Some candidates criticize public-private partnerships…
Several other candidates expressed ambivalence about the role of private funding in parks development.
Victoria Cambranes had harsher words for public-private partnerships, which she said “are used for greenwashing and for building giant towers” and make use of “tenets of architectural intimidation which I believe are extremely racist.”
But immediately after that statement, when explaining “how we’re going to find $100 million for Bushwick Inlet Park,” she cited Brooklyn Bridge Park as a “very successful” model, even though that park was itself created and run by a public-private partnership funded through the development of nearby real estate.

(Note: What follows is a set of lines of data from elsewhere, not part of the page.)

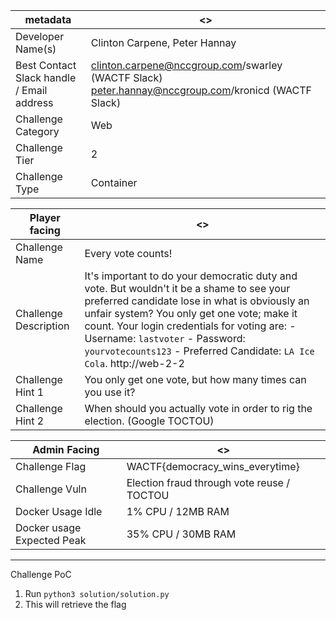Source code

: | metadata | <> |
|--- | --- |
| Developer Name(s) | Clinton Carpene, Peter Hannay |
| Best Contact Slack handle / Email address | clinton.carpene@nccgroup.com/swarley (WACTF Slack) peter.hannay@nccgroup.com/kronicd (WACTF Slack) |
| Challenge Category | Web |
| Challenge Tier | 2 |
| Challenge Type | Container |

| Player facing | <> |
|--- | --- |
|Challenge Name | Every vote counts! |
|Challenge Description | It's important to do your democratic duty and vote. But wouldn't it be a shame to see your preferred candidate lose in what is obviously an unfair system? You only get one vote; make it count. Your login credentials for voting are: - Username: `lastvoter` - Password: `yourvotecounts123` - Preferred Candidate: `LA Ice Cola`. http://web-2-2 | 
|Challenge Hint 1 | You only get one vote, but how many times can you use it? |
|Challenge Hint 2 | When should you actually vote in order to rig the election. (Google TOCTOU) |

| Admin Facing | <> |
|--- | --- |
|Challenge Flag| WACTF{democracy_wins_everytime} |
|Challenge Vuln| Election fraud through vote reuse / TOCTOU |
|Docker Usage Idle | 1% CPU / 12MB RAM |
|Docker usage Expected Peak | 35% CPU / 30MB RAM |

---

Challenge PoC
1. Run `python3 solution/solution.py`
2. This will retrieve the flag
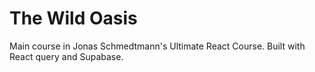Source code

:# The Wild Oasis

Main course in Jonas Schmedtmann's Ultimate React Course. Built with React query and Supabase.
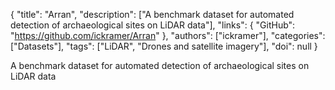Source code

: {
  "title": "Arran",
  "description": ["A benchmark dataset for automated detection of archaeological sites on LiDAR data"],
  "links": {
    "GitHub": "https://github.com/ickramer/Arran"
  },
  "authors": ["ickramer"],
  "categories": ["Datasets"],
  "tags": ["LiDAR", "Drones and satellite imagery"],
  "doi": null
}

<!-- Generated by csv2md.R – do not edit by hand -->

A benchmark dataset for automated detection of archaeological sites on LiDAR data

“While I believe that the end result of Brooklyn Bridge Park, in terms of its resiliency, is an excellent example of how we should be doing a resiliency design up here in Greenpoint, I believe the funding model for how it was created is the wrong model,” Cambranes said, confusingly. “It should be part of our capital appropriations budget.”
….while others embrace them
Candidate April Somboun, a communications strategist, was perhaps the most amenable to public-private partnerships.
“It’s imperative that we leverage philanthropic, nonprofit, and private resources to help us fund the parks department,” she wrote in her questionnaire.
Among other ideas, she proposed selling park naming rights to corporations for an annual fee, and suggested a matching funds program for individual New Yorkers to help fund green spaces.
“Wouldn’t be cool if we got the people, the residents of New York City, to pitch in a dollar, two dollars, and it’s matched by the city every single time toward the parks?” Somboun suggested at the forum. “I think that we have to think differently if capital money isn’t coming in.”
Not all attendees agreed.
“This community has been fighting and working for these open spaces for decades,” wrote resident Kevin LaCherra in the chat. “I absolutely don’t think it would be cool to ask those same people to donate money back to have it matched by the city. Tax the rich.”